D. Protase, N. Gudea and R. Ardevan, Din istoria militară a Daciei Romane. Castrul Roman de Interior de la Gherla. Aus der Militärgeschichte des Römischen Dakien. Das römische Binnenkastell von Gherla. Bibliotheca historica et archaeologica Banatica XLVI. Timişioara: Mirton, 2008. Pp. 503, incl. 33 figures and 99 plates. ISBN 978-973-52-0387-0. No price supplied.

Denis Saddington
University of the Witwatersrand, Johannesburg, South Africa

At the beginning of the second century AD Trajan added Dacia (partly modern Rumania) to the Roman Empire. Ancient accounts of the conquest and provincialization of the area are lost; all that we have is the spectacular sculptural record on Trajan’s Column in his forum at Rome. However, deriving precise historical information from a work of art is notoriously difficult. Hence the archaeological investigations by Rumanian scholars are of especial value.

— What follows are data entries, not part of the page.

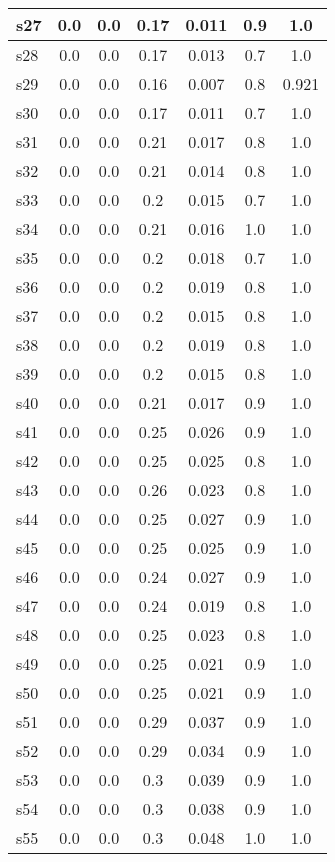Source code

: \documentclass{article}
\begin{document}
\begin{tabular}{|l|c|c|c|c|c|c|}
\hline
s27 &0.0 & 0.0 & 0.17 & 0.011 & 0.9 & 1.0\\
\hline
s28 &0.0 & 0.0 & 0.17 & 0.013 & 0.7 & 1.0\\
\hline
s29 &0.0 & 0.0 & 0.16 & 0.007 & 0.8 & 0.921\\
\hline
s30 &0.0 & 0.0 & 0.17 & 0.011 & 0.7 & 1.0\\
\hline
s31 &0.0 & 0.0 & 0.21 & 0.017 & 0.8 & 1.0\\
\hline
s32 &0.0 & 0.0 & 0.21 & 0.014 & 0.8 & 1.0\\
\hline
s33 &0.0 & 0.0 & 0.2 & 0.015 & 0.7 & 1.0\\
\hline
s34 &0.0 & 0.0 & 0.21 & 0.016 & 1.0 & 1.0\\
\hline
s35 &0.0 & 0.0 & 0.2 & 0.018 & 0.7 & 1.0\\
\hline
s36 &0.0 & 0.0 & 0.2 & 0.019 & 0.8 & 1.0\\
\hline
s37 &0.0 & 0.0 & 0.2 & 0.015 & 0.8 & 1.0\\
\hline
s38 &0.0 & 0.0 & 0.2 & 0.019 & 0.8 & 1.0\\
\hline
s39 &0.0 & 0.0 & 0.2 & 0.015 & 0.8 & 1.0\\
\hline
s40 &0.0 & 0.0 & 0.21 & 0.017 & 0.9 & 1.0\\
\hline
s41 &0.0 & 0.0 & 0.25 & 0.026 & 0.9 & 1.0\\
\hline
s42 &0.0 & 0.0 & 0.25 & 0.025 & 0.8 & 1.0\\
\hline
s43 &0.0 & 0.0 & 0.26 & 0.023 & 0.8 & 1.0\\
\hline
s44 &0.0 & 0.0 & 0.25 & 0.027 & 0.9 & 1.0\\
\hline
s45 &0.0 & 0.0 & 0.25 & 0.025 & 0.9 & 1.0\\
\hline
s46 &0.0 & 0.0 & 0.24 & 0.027 & 0.9 & 1.0\\
\hline
s47 &0.0 & 0.0 & 0.24 & 0.019 & 0.8 & 1.0\\
\hline
s48 &0.0 & 0.0 & 0.25 & 0.023 & 0.8 & 1.0\\
\hline
s49 &0.0 & 0.0 & 0.25 & 0.021 & 0.9 & 1.0\\
\hline
s50 &0.0 & 0.0 & 0.25 & 0.021 & 0.9 & 1.0\\
\hline
s51 &0.0 & 0.0 & 0.29 & 0.037 & 0.9 & 1.0\\
\hline
s52 &0.0 & 0.0 & 0.29 & 0.034 & 0.9 & 1.0\\
\hline
s53 &0.0 & 0.0 & 0.3 & 0.039 & 0.9 & 1.0\\
\hline
s54 &0.0 & 0.0 & 0.3 & 0.038 & 0.9 & 1.0\\
\hline
s55 &0.0 & 0.0 & 0.3 & 0.048 & 1.0 & 1.0\\

\end{tabular}
\end{document}
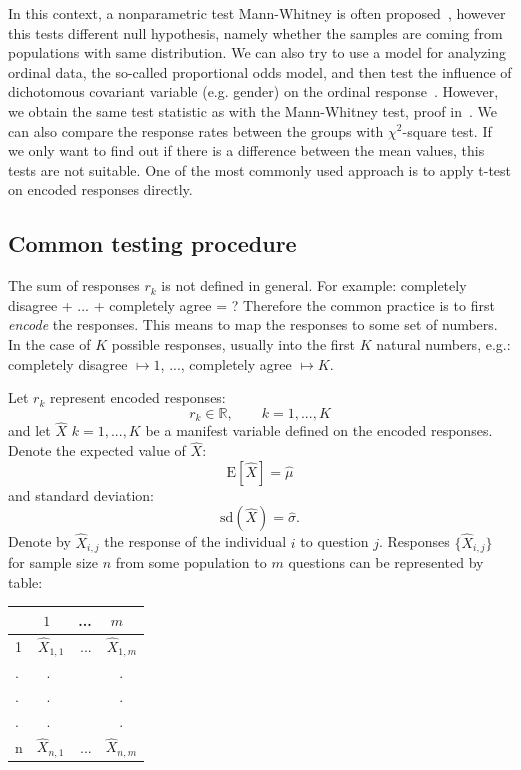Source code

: \documentclass[10pt]{article}
\begin{document}
In this context, a nonparametric test Mann-Whitney is often proposed~\cite{Winter}, however this tests different null hypothesis, namely whether the samples are coming from populations with same distribution. We can also try to use a model for analyzing ordinal data, the so-called proportional odds model, and then test the influence of dichotomous covariant variable (e.g. gender) on the ordinal response~\cite{McCullagh}. However, we obtain the same test statistic as with the Mann-Whitney test, proof in~\cite{Natarajan}. We can also compare the response rates between the groups with $\chi^{2}$-square test. If we only want to find out if there is a difference between the mean values, this tests are not suitable. One of the most commonly used approach is to apply t-test on encoded responses directly.

\subsection{Common testing procedure} \label{sec: fail_test_stat}
The sum of responses $r_{k}$ is not defined in general. For example: completely disagree + ... + completely agree = ? Therefore the common practice is to first {\it encode} the responses. This means to map the responses to some set of numbers. In the case of $K$ possible responses, usually into the first $K$ natural numbers, e.g.: completely disagree $\mapsto 1$, ..., completely agree $\mapsto K$. 

Let $r_{k}$ represent encoded responses:
\begin{equation}
r_{k} \in \mathbb{R}, \qquad k = 1,...,K
\end{equation}
and let $\hat{X}$  $k = 1,..., K$ be a manifest variable defined on the encoded responses. Denote the expected value of $\hat{X}$: 
$$
\mathrm{E}[\hat{X}] = \hat{\mu}
$$ and standard deviation:
$$
\mathrm{sd}(\hat{X}) = \hat{\sigma}.
$$
Denote by $\hat{X}_{i, j}$ the response of the individual $i$ to question $j$. Responses $\lbrace \hat{X}_{i, j} \rbrace$ for sample size $n$ from some population to $m$ questions can be represented by table:
\begin{center}
\begin{tabular}{l|rrr}
     & $1 \quad$ & ... & $m \quad$ \\ 
  \hline
  1 & $\hat{X}_{1,1}$ & ... & $\hat{X}_{1,m}$ \rule{0pt}{3ex} \\
  $.$ &  $. \quad$ & & $. \quad$ \rule{0pt}{0.05ex} \\
  $.$ &  $. \quad$ & & $. \quad$ \rule{0pt}{0.05ex} \\
  $.$ &  $. \quad$ & & $. \quad$ \rule{0pt}{0.05ex} \\
  n & $\hat{X}_{n,1}$ & ... & $\hat{X}_{n,m}$ \rule{0pt}{3ex} \end{tabular}
\end{center}
\end{document}
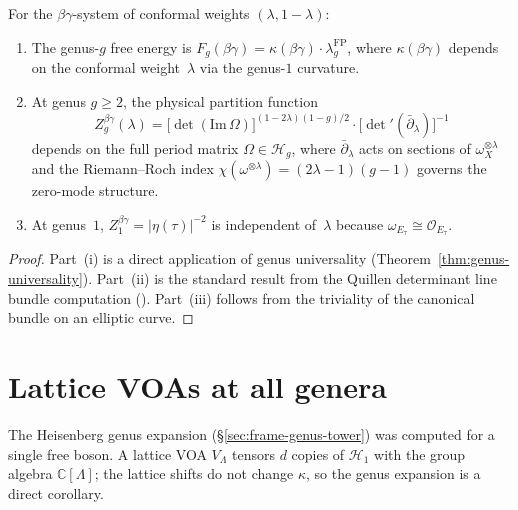 \begin{proposition}\label{prop:betagamma-all-genera}
For the $\beta\gamma$-system of conformal weights
$(\lambda, 1-\lambda)$:
\begin{enumerate}[label=\textup{(\roman*)}]
\item The genus-$g$ free energy is
$F_g(\beta\gamma) = \kappa(\beta\gamma) \cdot
\lambda_g^{\mathrm{FP}}$, where $\kappa(\beta\gamma)$
depends on the conformal weight~$\lambda$ via the
genus-$1$ curvature.
\item At genus $g \geq 2$, the physical partition function
\begin{equation}\label{eq:betagamma-partition}
Z_g^{\beta\gamma}(\lambda) =
\bigl[\det(\mathrm{Im}\,\Omega)\bigr]^{(1-2\lambda)(1-g)/2}
\cdot \bigl[\det'(\bar{\partial}_\lambda)\bigr]^{-1}
\end{equation}
depends on the full period matrix
$\Omega \in \mathcal{H}_g$, where
$\bar{\partial}_\lambda$ acts on sections of
$\omega_X^{\otimes \lambda}$ and the Riemann--Roch
index $\chi(\omega^{\otimes \lambda}) =
(2\lambda-1)(g-1)$ governs the zero-mode structure.
\item At genus~$1$, $Z_1^{\beta\gamma} =
|\eta(\tau)|^{-2}$ is independent of~$\lambda$
because $\omega_{E_\tau} \cong \mathcal{O}_{E_\tau}$.
\end{enumerate}
\end{proposition}

\begin{proof}
Part~(i) is a direct application of genus universality
(Theorem~\ref{thm:genus-universality}).
Part~(ii) is the standard result from the
Quillen determinant line bundle computation \cite{Quillen85}
(\ClaimStatusProvedElsewhere).
Part~(iii) follows from the triviality of the
canonical bundle on an elliptic curve.
\end{proof}

\section{Lattice VOAs at all genera}\label{sec:lattice-genera}

The Heisenberg genus expansion (\S\ref{sec:frame-genus-tower}) was computed for a single free boson.  A lattice VOA $V_\Lambda$ tensors $d$ copies of $\mathcal{H}_1$ with the group algebra $\mathbb{C}[\Lambda]$; the lattice shifts do not change $\kappa$, so the genus expansion is a direct corollary.


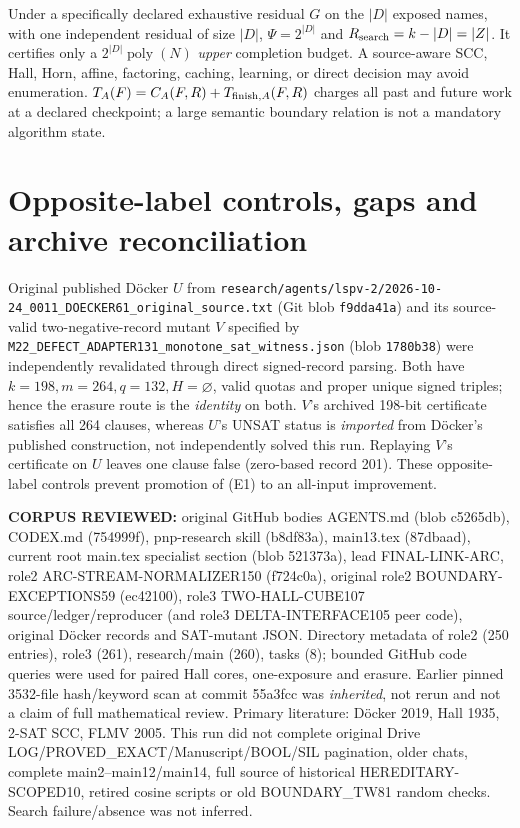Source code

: \documentclass[11pt]{article}
\begin{document}
Under a specifically declared exhaustive residual $G$ on the $|D|$ exposed names, with one independent residual of size $|D|$, $\Psi=2^{|D|}$ and $R_{\rm search}=k-|D|=|Z|$. It certifies only a $2^{|D|}\operatorname{poly}(N)$ \emph{upper} completion budget. A source-aware SCC, Hall, Horn, affine, factoring, caching, learning, or direct decision may avoid enumeration. $T_A(F)=C_A(F,R)+T_{{\rm finish},A}(F,R)$ charges all past and future work at a declared checkpoint; a large semantic boundary relation is not a mandatory algorithm state.

\section{Opposite-label controls, gaps and archive reconciliation}
Original published D\"ocker $U$ from \texttt{research/agents/lspv-2/2026-10-24\_0011\_DOECKER61\_original\_source.txt} (Git blob \texttt{f9dda41a}) and its source-valid two-negative-record mutant $V$ specified by \texttt{M22\_DEFECT\_ADAPTER131\_monotone\_sat\_witness.json} (blob \texttt{1780b38}) were independently revalidated through direct signed-record parsing. Both have $k=198,m=264,q=132,H=\varnothing$, valid quotas and proper unique signed triples; hence the erasure route is the \emph{identity} on both. $V$'s archived 198-bit certificate satisfies all 264 clauses, whereas $U$'s UNSAT status is \emph{imported} from D\"ocker's published construction, not independently solved this run. Replaying $V$'s certificate on $U$ leaves one clause false (zero-based record 201). These opposite-label controls prevent promotion of (E1) to an all-input improvement.

\noindent\textbf{CORPUS REVIEWED:} original GitHub bodies AGENTS.md (blob c5265db), CODEX.md (754999f), pnp-research skill (b8df83a), main13.tex (87dbaad), current root main.tex specialist section (blob 521373a), lead FINAL-LINK-ARC, role2 ARC-STREAM-NORMALIZER150 (f724c0a), original role2 BOUNDARY-EXCEPTIONS59 (ec42100), role3 TWO-HALL-CUBE107 source/ledger/reproducer (and role3 DELTA-INTERFACE105 peer code), original D\"ocker records and SAT-mutant JSON. Directory metadata of role2 (250 entries), role3 (261), research/main (260), tasks (8); bounded GitHub code queries were used for paired Hall cores, one-exposure and erasure. Earlier pinned 3532-file hash/keyword scan at commit 55a3fcc was \emph{inherited}, not rerun and not a claim of full mathematical review. Primary literature: D\"ocker 2019, Hall 1935, 2-SAT SCC, FLMV 2005. This run did not complete original Drive LOG/PROVED\_EXACT/Manuscript/BOOL/SIL pagination, older chats, complete main2--main12/main14, full source of historical HEREDITARY-SCOPED10, retired cosine scripts or old BOUNDARY\_TW81 random checks. Search failure/absence was not inferred.
\end{document}
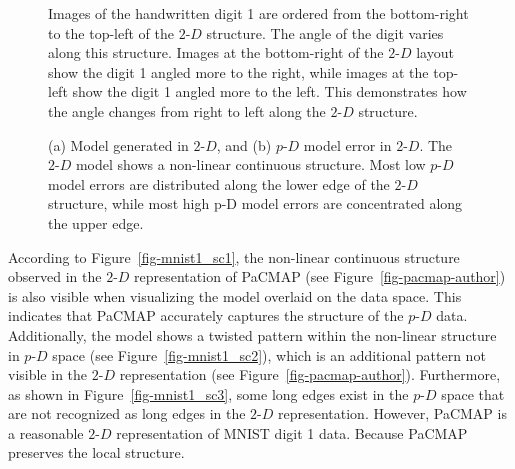 \documentclass[
  12pt]{article}
\newcommand\pD{$p\text{-}D$}
\newcommand\gD{$2\text{-}D$}
\begin{document}
\begin{figure}[H]


\caption{\label{fig-pacmap-author-img}Images of the handwritten digit 1
are ordered from the bottom-right to the top-left of the \(2\text{-}D\)
structure. The angle of the digit varies along this structure. Images at
the bottom-right of the \(2\text{-}D\) layout show the digit 1 angled
more to the right, while images at the top-left show the digit 1 angled
more to the left. This demonstrates how the angle changes from right to
left along the \(2\text{-}D\) structure.}

\end{figure}%

\begin{figure}[H]


\caption{\label{fig-model-mnist}(a) Model generated in \(2\text{-}D\),
and (b) \(p\text{-}D\) model error in \(2\text{-}D\). The \(2\text{-}D\)
model shows a non-linear continuous structure. Most low \(p\text{-}D\)
model errors are distributed along the lower edge of the \(2\text{-}D\)
structure, while most high p-D model errors are concentrated along the
upper edge.}

\end{figure}%

According to Figure~\ref{fig-mnist1_sc1}, the non-linear continuous
structure observed in the \gD{} representation of PaCMAP (see
Figure~\ref{fig-pacmap-author}) is also visible when visualizing the
model overlaid on the data space. This indicates that PaCMAP accurately
captures the structure of the \pD{} data. Additionally, the model shows
a twisted pattern within the non-linear structure in \pD{} space (see
Figure~\ref{fig-mnist1_sc2}), which is an additional pattern not visible
in the \gD{} representation (see Figure~\ref{fig-pacmap-author}).
Furthermore, as shown in Figure~\ref{fig-mnist1_sc3}, some long edges
exist in the \pD{} space that are not recognized as long edges in the
\gD{} representation. However, PaCMAP is a reasonable \gD{}
representation of MNIST digit 1 data. Because PaCMAP preserves the local
structure.
\end{document}
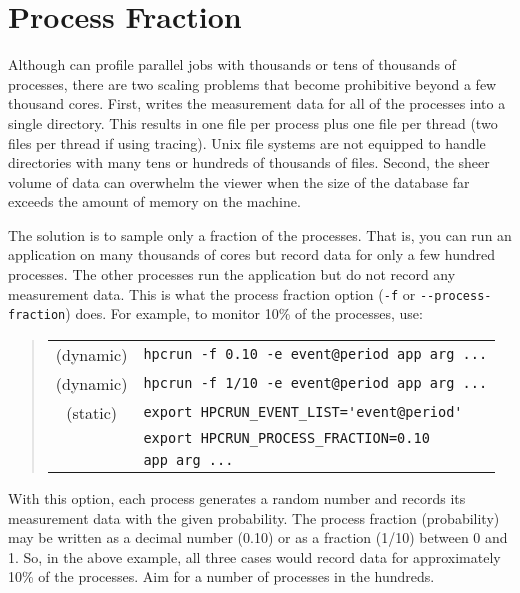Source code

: 
\section{Process Fraction}

Although \hpcrun{} can profile parallel jobs with thousands or tens of
thousands of processes, there are two scaling problems that become
prohibitive beyond a few thousand cores.  First, \hpcrun{} writes the
measurement data for all of the processes into a single directory.
This results in one file per process plus one file per thread (two
files per thread if using tracing).  Unix file systems are not
equipped to handle directories with many tens or hundreds of thousands
of files.  Second, the sheer volume of data can overwhelm the viewer
when the size of the database far exceeds the amount of memory on the
machine.

The solution is to sample only a fraction of the processes.  That is,
you can run an application on many thousands of cores but record data
for only a few hundred processes.  The other processes run the
application but do not record any measurement data.  This is what the
process fraction option (\verb|-f| or \verb|--process-fraction|) does.
For example, to monitor 10\% of the processes, use:

\begin{quote}
\begin{tabular}{@{}cl}
(dynamic) & \verb|hpcrun -f 0.10 -e event@period app arg ...| \\
(dynamic) & \verb|hpcrun -f 1/10 -e event@period app arg ...| \\
(static)  & \verb|export HPCRUN_EVENT_LIST='event@period'| \\
& \verb|export HPCRUN_PROCESS_FRACTION=0.10| \\
& \verb|app arg ...|
\end{tabular}
\end{quote}

With this option, each process generates a random number and records
its measurement data with the given probability.  The process fraction
(probability) may be written as a decimal number (0.10) or as a
fraction (1/10) between 0 and 1.  So, in the above example, all three
cases would record data for approximately 10\% of the processes.  Aim
for a number of processes in the hundreds.


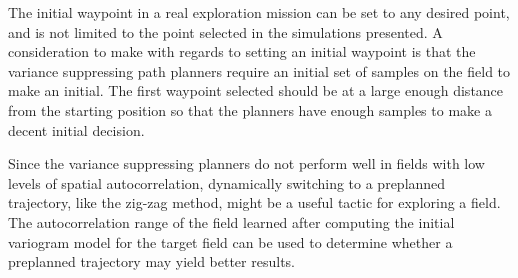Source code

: The initial waypoint in a real exploration mission can be set to any desired point, and is not limited to the point selected in the simulations presented. A consideration to make with regards to setting an initial waypoint is that the variance suppressing path planners require an initial set of samples on the field to make an initial. The first waypoint selected should be at a large enough distance from the starting position so that the planners have enough samples to make a decent initial decision. 

Since the variance suppressing planners do not perform well in fields with low levels of spatial autocorrelation, dynamically switching to a preplanned trajectory, like the zig-zag method, might be a useful tactic for exploring a field. The autocorrelation range of the field learned after computing the initial variogram model for the target field can be used to determine whether a preplanned trajectory may yield better results.
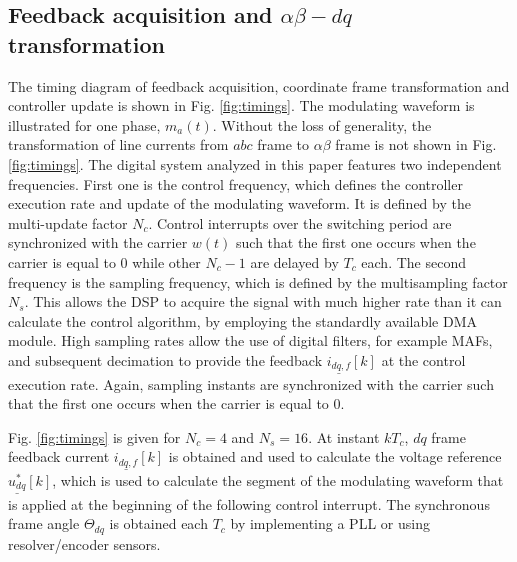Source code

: \documentclass[conference]{IEEEtran}
\begin{document}
\subsection{Feedback acquisition and $\alpha \beta - dq$ transformation}

The timing diagram of feedback acquisition, coordinate frame transformation and controller update is shown in Fig. \ref{fig:timings}. The modulating waveform is illustrated for one phase, $m_a(t)$. Without the loss of generality, the transformation of line currents from $abc$ frame to $\alpha \beta$ frame is not shown in Fig. \ref{fig:timings}.
The digital system analyzed in this paper features two independent frequencies. First one is the control frequency, which defines the controller execution rate and update of the modulating waveform. It is defined by the multi-update factor $N_c$. Control interrupts over the switching period are synchronized with the carrier $w(t)$ such that the first one occurs when the carrier is equal to $0$ while other $N_c-1$ are delayed by $T_c$ each. 
The second frequency is the sampling frequency, which is defined by the multisampling factor $N_s$. This allows the DSP to acquire the signal with much higher rate than it can calculate the control algorithm, by employing the standardly available DMA module. High sampling rates allow the use of digital filters, for example MAFs, and subsequent decimation to provide the feedback $\underline{i_{dq,f}}[k]$ at the control execution rate.
Again, sampling instants are synchronized with the carrier such that the first one occurs when the carrier is equal to $0$. 

Fig. \ref{fig:timings} is given for $N_c = 4$ and $N_s = 16$. At instant $kT_c$, $dq$ frame feedback current $\underline{i_{dq,f}}[k]$ is obtained and used to calculate the voltage reference $\underline{u^*_{dq}}[k]$, which is used to calculate the segment of the modulating waveform that is applied at the beginning of the following control interrupt. The synchronous frame angle $\Theta_{dq}$ is obtained each $T_c$ by implementing a PLL or using resolver/encoder sensors. 
\end{document}

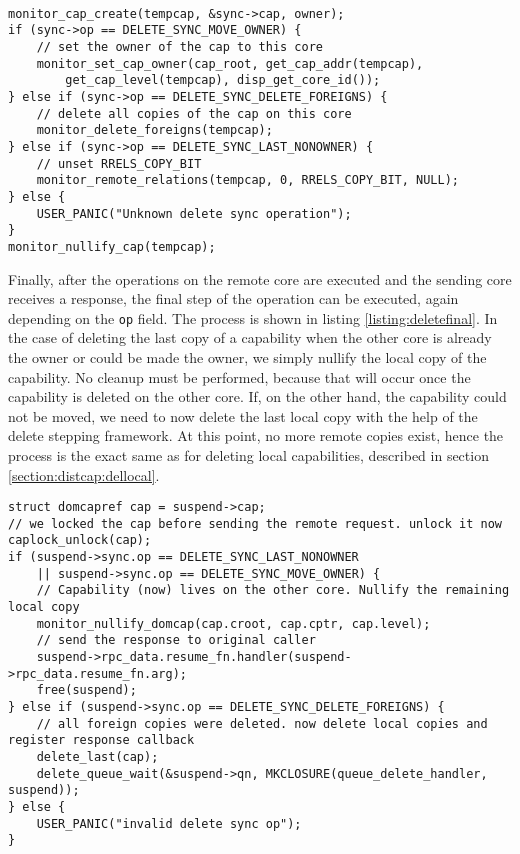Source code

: \begin{lstlisting}[caption={Case distinction for delete synchronization operation},label={listing:deletesyncremote}]

monitor_cap_create(tempcap, &sync->cap, owner);
if (sync->op == DELETE_SYNC_MOVE_OWNER) {
    // set the owner of the cap to this core
    monitor_set_cap_owner(cap_root, get_cap_addr(tempcap), 
        get_cap_level(tempcap), disp_get_core_id());
} else if (sync->op == DELETE_SYNC_DELETE_FOREIGNS) {
    // delete all copies of the cap on this core
    monitor_delete_foreigns(tempcap);
} else if (sync->op == DELETE_SYNC_LAST_NONOWNER) {
    // unset RRELS_COPY_BIT
    monitor_remote_relations(tempcap, 0, RRELS_COPY_BIT, NULL);
} else {
    USER_PANIC("Unknown delete sync operation");
}
monitor_nullify_cap(tempcap);
\end{lstlisting}

Finally, after the operations on the remote core are executed and the sending core receives a response, the final step of the operation can be executed, again depending on the \texttt{op} field. The process is shown in listing \ref{listing:deletefinal}. In the case of deleting the last copy of a capability when the other core is already the owner or could be made the owner, we simply nullify the local copy of the capability. No cleanup must be performed, because that will occur once the capability is deleted on the other core. If, on the other hand, the capability could not be moved, we need to now delete the last local copy with the help of the delete stepping framework. At this point, no more remote copies exist, hence the process is the exact same as for deleting local capabilities, described in section \ref{section:distcap:dellocal}.

\begin{lstlisting}[caption={Final step of synchronized delete},label={listing:deletefinal}]
struct domcapref cap = suspend->cap;
// we locked the cap before sending the remote request. unlock it now
caplock_unlock(cap);
if (suspend->sync.op == DELETE_SYNC_LAST_NONOWNER 
    || suspend->sync.op == DELETE_SYNC_MOVE_OWNER) {
    // Capability (now) lives on the other core. Nullify the remaining local copy
    monitor_nullify_domcap(cap.croot, cap.cptr, cap.level);
    // send the response to original caller
    suspend->rpc_data.resume_fn.handler(suspend->rpc_data.resume_fn.arg);
    free(suspend);
} else if (suspend->sync.op == DELETE_SYNC_DELETE_FOREIGNS) {
    // all foreign copies were deleted. now delete local copies and register response callback
    delete_last(cap);
    delete_queue_wait(&suspend->qn, MKCLOSURE(queue_delete_handler, suspend));
} else {
    USER_PANIC("invalid delete sync op");
}
\end{lstlisting}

In this work Professors Protase, Gudea, and Ardevan, all veterans in the field, have produced a detailed account of the excavation of Gherla in Dacia Porolissensis. Gherla is not on the frontier itself, but some distance behind it. It was built of earth and timber under Trajan, transformed into stone either late under Hadrian or early under Antoninus Pius.

The account is usefully bilingual, Rumanian and German, which facilitates consultation by a wide audience. There is an introduction on the location and the present condition of the remains of the fort. This is followed by a history of its excavation from the beginning of the last century to the present. A detailed section covers the various building phases. There is a full catalogue of the inscriptions and coins discovered at the site together with metal, ceramic, and other finds. There is a brief discussion of the fate of the fort and the adjacent civilian settlement after 275. The work concludes with a description of the finds displayed in the Gherla and other museums. An index and a bibliography follow.

There is an interesting silver statuette of a captured German (certain German tribes supported the Dacians against the Romans). It would have been useful to have compared this with the Germans on Trajan’s Column and his Arch at Beneventum. Two military diplomas (bronze documents given Roman auxiliary soldiers as evidence of their Roman citizenship) are well preserved; one, of 123, was for a soldier in the Ala I Brittonum ‘translata in Dacia Porolissensi’ (Roman Military Diplomas = RMD 1.21), another for one from the Coh. I Brittanica in 133 (RMD 1.35). Both had been recruited in Pannonia (now Serbia). However, the regiment which built the fort was the Ala II Pannoniorum: several altars dedicated by some of its members survive at the site. Interestingly, a soldier from this regiment, Ti. Claudius Maximus, is portrayed on Trajan’s Column as capturing the Dacian king, Decebalus, during the Dacian Wars. And his tombstone, portraying the same event, survives at Philippi in northern Greece (L'Année Épigraphique [1969/70] 583).

This work is a detailed and useful addition to the military history of the Roman province of Dacia. Its authors are to be congratulated on it.